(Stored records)
►

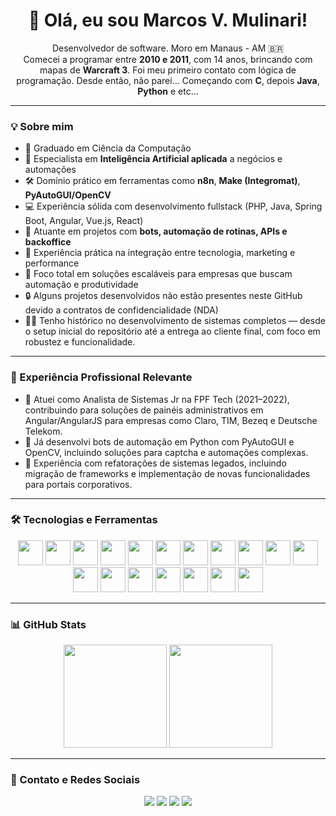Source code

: <h1 align="center">👋 Olá, eu sou Marcos V. Mulinari!</h1>
<p align="center">
  Desenvolvedor de software. Moro em Manaus - AM 🇧🇷<br>
  Comecei a programar entre <strong>2010 e 2011</strong>, com 14 anos, brincando com mapas de <strong>Warcraft 3</strong>. Foi meu primeiro contato com lógica de programação. Desde então, não parei... Começando com <strong>C</strong>, depois <strong>Java</strong>, <strong>Python</strong> e etc...
</p>

---

### 💡 Sobre mim
- 📘 Graduado em Ciência da Computação
- 🧠 Especialista em <strong>Inteligência Artificial aplicada</strong> a negócios e automações
- 🛠️ Domínio prático em ferramentas como <strong>n8n</strong>, <strong>Make (Integromat)</strong>, <strong>PyAutoGUI/OpenCV</strong>
- 💻 Experiência sólida com desenvolvimento fullstack (PHP, Java, Spring Boot, Angular, Vue.js, React)
- 🤖 Atuante em projetos com <strong>bots, automação de rotinas, APIs e backoffice</strong>
- 🧲 Experiência prática na integração entre tecnologia, marketing e performance
- 🚀 Foco total em soluções escaláveis para empresas que buscam automação e produtividade
- 🔒 Alguns projetos desenvolvidos não estão presentes neste GitHub devido a contratos de confidencialidade (NDA)
- 👨‍💻 Tenho histórico no desenvolvimento de sistemas completos — desde o setup inicial do repositório até a entrega ao cliente final, com foco em robustez e funcionalidade.

---

### 🧠 Experiência Profissional Relevante
- 🏢 Atuei como Analista de Sistemas Jr na FPF Tech (2021–2022), contribuindo para soluções de painéis administrativos em Angular/AngularJS para empresas como Claro, TIM, Bezeq e Deutsche Telekom.
- 🔐 Já desenvolvi bots de automação em Python com PyAutoGUI e OpenCV, incluindo soluções para captcha e automações complexas.
- 🧱 Experiência com refatorações de sistemas legados, incluindo migração de frameworks e implementação de novas funcionalidades para portais corporativos.

---

### 🛠️ Tecnologias e Ferramentas
<p align="center">
  <img src="https://cdn.jsdelivr.net/gh/devicons/devicon/icons/javascript/javascript-original.svg" width="40" />
  <img src="https://cdn.jsdelivr.net/gh/devicons/devicon/icons/typescript/typescript-original.svg" width="40" />
  <img src="https://cdn.jsdelivr.net/gh/devicons/devicon/icons/python/python-original.svg" width="40" />
  <img src="https://cdn.jsdelivr.net/gh/devicons/devicon/icons/java/java-original.svg" width="40" />
  <img src="https://cdn.jsdelivr.net/gh/devicons/devicon/icons/spring/spring-original.svg" width="40" />
  <img src="https://cdn.jsdelivr.net/gh/devicons/devicon/icons/php/php-original.svg" width="40" />
  <img src="https://cdn.jsdelivr.net/gh/devicons/devicon/icons/laravel/laravel-line.svg" width="40" />
  <img src="https://cdn.jsdelivr.net/gh/devicons/devicon/icons/codeigniter/codeigniter-plain.svg" width="40" />
  <img src="https://cdn.jsdelivr.net/gh/devicons/devicon/icons/vuejs/vuejs-original.svg" width="40" />
  <img src="https://cdn.jsdelivr.net/gh/devicons/devicon/icons/react/react-original.svg" width="40" />
  <img src="https://cdn.jsdelivr.net/gh/devicons/devicon/icons/angularjs/angularjs-original.svg" width="40" />
  <img src="https://cdn.jsdelivr.net/gh/devicons/devicon/icons/mysql/mysql-original.svg" width="40" />
  <img src="https://cdn.jsdelivr.net/gh/devicons/devicon/icons/postgresql/postgresql-original.svg" width="40" />
  <img src="https://cdn.jsdelivr.net/gh/devicons/devicon/icons/django/django-plain.svg" width="40" />
  <img src="https://www.svgrepo.com/show/354355/slim.svg" width="40" />
  <img src="https://cdn.jsdelivr.net/gh/devicons/devicon/icons/git/git-original.svg" width="40" />
  <img src="https://cdn.jsdelivr.net/gh/devicons/devicon/icons/github/github-original.svg" width="40" />
  <img src="https://cdn.jsdelivr.net/gh/devicons/devicon/icons/gitlab/gitlab-original.svg" width="40" />
</p>

---

### 📊 GitHub Stats

<p align="center">
  <img src="https://github-readme-stats.vercel.app/api?username=Marcos934&show_icons=true&theme=radical&hide_rank=true" height="165" />
  <img src="https://github-readme-stats.vercel.app/api/top-langs/?username=Marcos934&layout=compact&theme=radical" height="165" />
</p>

---

### 🔗 Contato e Redes Sociais

<p align="center">
  <a href="https://www.instagram.com/marcosmulinarii/" target="_blank"><img src="https://img.shields.io/badge/Instagram-%23E4405F.svg?&style=for-the-badge&logo=instagram&logoColor=white"/></a>
  <a href="mailto:marcos.mulinari97@gmail.com"><img src="https://img.shields.io/badge/Gmail-%2312100E.svg?&style=for-the-badge&logo=gmail&logoColor=white"/></a>
  <a href="https://wa.me/5592991461245" target="_blank"><img src="https://img.shields.io/badge/WhatsApp-%2325D366.svg?&style=for-the-badge&logo=whatsapp&logoColor=white"/></a>
  <a href="https://www.linkedin.com/in/marcosmulinarii/" target="_blank"><img src="https://img.shields.io/badge/LinkedIn-%230077B5.svg?&style=for-the-badge&logo=linkedin&logoColor=white"/></a>
</p>
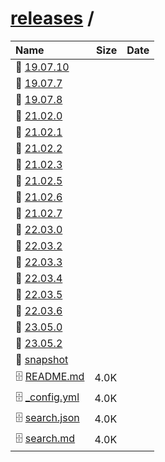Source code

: ---
---

# [releases](/releases/) / 

| Name | Size | Date |
|:---|---:|---|
| 📁 [19.07.10](19.07.10) | | |
| 📁 [19.07.7](19.07.7) | | |
| 📁 [19.07.8](19.07.8) | | |
| 📁 [21.02.0](21.02.0) | | |
| 📁 [21.02.1](21.02.1) | | |
| 📁 [21.02.2](21.02.2) | | |
| 📁 [21.02.3](21.02.3) | | |
| 📁 [21.02.5](21.02.5) | | |
| 📁 [21.02.6](21.02.6) | | |
| 📁 [21.02.7](21.02.7) | | |
| 📁 [22.03.0](22.03.0) | | |
| 📁 [22.03.2](22.03.2) | | |
| 📁 [22.03.3](22.03.3) | | |
| 📁 [22.03.4](22.03.4) | | |
| 📁 [22.03.5](22.03.5) | | |
| 📁 [22.03.6](22.03.6) | | |
| 📁 [23.05.0](23.05.0) | | |
| 📁 [23.05.2](23.05.2) | | |
| 📁 [snapshot](snapshot) | | |
| 🗄️ [README.md](./README.md) | 4.0K | |
| 🗄️ [_config.yml](./_config.yml) | 4.0K | |
| 🗄️ [search.json](./search.json) | 4.0K | |
| 🗄️ [search.md](./search.md) | 4.0K | |

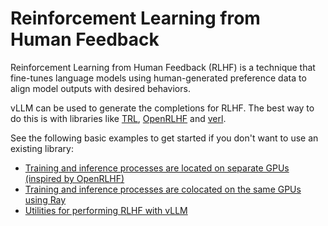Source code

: # Reinforcement Learning from Human Feedback

Reinforcement Learning from Human Feedback (RLHF) is a technique that fine-tunes language models using human-generated preference data to align model outputs with desired behaviors.

vLLM can be used to generate the completions for RLHF. The best way to do this is with libraries like [TRL](https://github.com/huggingface/trl), [OpenRLHF](https://github.com/OpenRLHF/OpenRLHF) and [verl](https://github.com/volcengine/verl).

See the following basic examples to get started if you don't want to use an existing library:

- [Training and inference processes are located on separate GPUs (inspired by OpenRLHF)](https://docs.vllm.ai/en/latest/getting_started/examples/rlhf.html)
- [Training and inference processes are colocated on the same GPUs using Ray](https://docs.vllm.ai/en/latest/getting_started/examples/rlhf_colocate.html)
- [Utilities for performing RLHF with vLLM](https://docs.vllm.ai/en/latest/getting_started/examples/rlhf_utils.html)

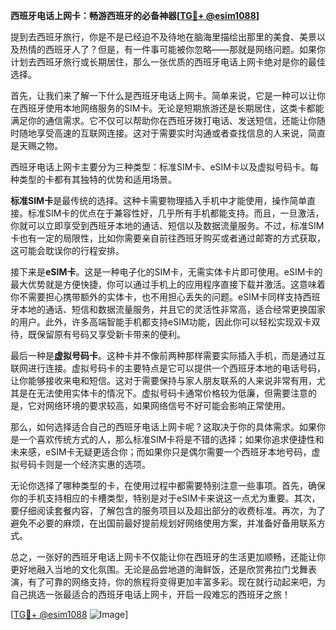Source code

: **西班牙电话上网卡：畅游西班牙的必备神器[[TG💪+ @esim1088](https://t.me/s/esim1088)]**

提到去西班牙旅行，你是不是已经迫不及待地在脑海里描绘出那里的美食、美景以及热情的西班牙人了？但是，有一件事可能被你忽略——那就是网络问题。如果你计划去西班牙旅行或长期居住，那么一张优质的西班牙电话上网卡绝对是你的最佳选择。

首先，让我们来了解一下什么是西班牙电话上网卡。简单来说，它是一种可以让你在西班牙使用本地网络服务的SIM卡。无论是短期旅游还是长期居住，这类卡都能满足你的通信需求。它不仅可以帮助你在西班牙拨打电话、发送短信，还能让你随时随地享受高速的互联网连接。这对于需要实时沟通或者查找信息的人来说，简直是天赐之物。

西班牙电话上网卡主要分为三种类型：标准SIM卡、eSIM卡以及虚拟号码卡。每种类型的卡都有其独特的优势和适用场景。

**标准SIM卡**是最传统的选择。这种卡需要物理插入手机中才能使用，操作简单直接。标准SIM卡的优点在于兼容性好，几乎所有手机都能支持。而且，一旦激活，你就可以立即享受到西班牙本地的通话、短信以及数据流量服务。不过，标准SIM卡也有一定的局限性，比如你需要亲自前往西班牙购买或者通过邮寄的方式获取，这可能会耽误你的行程安排。

接下来是**eSIM卡**。这是一种电子化的SIM卡，无需实体卡片即可使用。eSIM卡的最大优势就是方便快捷，你可以通过手机上的应用程序直接下载并激活。这意味着你不需要担心携带额外的实体卡，也不用担心丢失的问题。eSIM卡同样支持西班牙本地的通话、短信和数据流量服务，并且它的灵活性非常高，适合经常更换国家的用户。此外，许多高端智能手机都支持eSIM功能，因此你可以轻松实现双卡双待，既保留原有号码又享受新卡带来的便利。

最后一种是**虚拟号码卡**。这种卡并不像前两种那样需要实际插入手机，而是通过互联网进行连接。虚拟号码卡的主要特点是它可以提供一个西班牙本地的电话号码，让你能够接收来电和短信。这对于需要保持与家人朋友联系的人来说非常有用，尤其是在无法使用实体卡的情况下。虚拟号码卡通常价格较为低廉，但需要注意的是，它对网络环境的要求较高，如果网络信号不好可能会影响正常使用。

那么，如何选择适合自己的西班牙电话上网卡呢？这取决于你的具体需求。如果你是一个喜欢传统方式的人，那么标准SIM卡将是不错的选择；如果你追求便捷性和未来感，eSIM卡无疑更适合你；而如果你只是偶尔需要一个西班牙本地号码，虚拟号码卡则是一个经济实惠的选项。

无论你选择了哪种类型的卡，在使用过程中都需要特别注意一些事项。首先，确保你的手机支持相应的卡槽类型，特别是对于eSIM卡来说这一点尤为重要。其次，要仔细阅读套餐内容，了解包含的服务项目以及超出部分的收费标准。再次，为了避免不必要的麻烦，在出国前最好提前规划好网络使用方案，并准备好备用联系方式。

总之，一张好的西班牙电话上网卡不仅能让你在西班牙的生活更加顺畅，还能让你更好地融入当地的文化氛围。无论是品尝地道的海鲜饭，还是欣赏弗拉门戈舞表演，有了可靠的网络支持，你的旅程将变得更加丰富多彩。现在就行动起来吧，为自己挑选一张最适合的西班牙电话上网卡，开启一段难忘的西班牙之旅！

[[TG💪+ @esim1088](https://t.me/s/esim1088) ![Image](https://i.postimg.cc/4NQfJmqS/Snipaste-2025-05-13-00-14-12.png)]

◄

Take the line above containing "首先，让我们来了解一下什么是", the line containing "接下来是**eSIM卡**。", and all lines in between, and copy them exactly without anything else.

首先，让我们来了解一下什么是西班牙电话上网卡。简单来说，它是一种可以让你在西班牙使用本地网络服务的SIM卡。无论是短期旅游还是长期居住，这类卡都能满足你的通信需求。它不仅可以帮助你在西班牙拨打电话、发送短信，还能让你随时随地享受高速的互联网连接。这对于需要实时沟通或者查找信息的人来说，简直是天赐之物。

西班牙电话上网卡主要分为三种类型：标准SIM卡、eSIM卡以及虚拟号码卡。每种类型的卡都有其独特的优势和适用场景。

**标准SIM卡**是最传统的选择。这种卡需要物理插入手机中才能使用，操作简单直接。标准SIM卡的优点在于兼容性好，几乎所有手机都能支持。而且，一旦激活，你就可以立即享受到西班牙本地的通话、短信以及数据流量服务。不过，标准SIM卡也有一定的局限性，比如你需要亲自前往西班牙购买或者通过邮寄的方式获取，这可能会耽误你的行程安排。

接下来是**eSIM卡**。这是一种电子化的SIM卡，无需实体卡片即可使用。eSIM卡的最大优势就是方便快捷，你可以通过手机上的应用程序直接下载并激活。这意味着你不需要担心携带额外的实体卡，也不用担心丢失的问题。eSIM卡同样支持西班牙本地的通话、短信和数据流量服务，并且它的灵活性非常高，适合经常更换国家的用户。此外，许多高端智能手机都支持eSIM功能，因此你可以轻松实现双卡双待，既保留原有号码又享受新卡带来的便利。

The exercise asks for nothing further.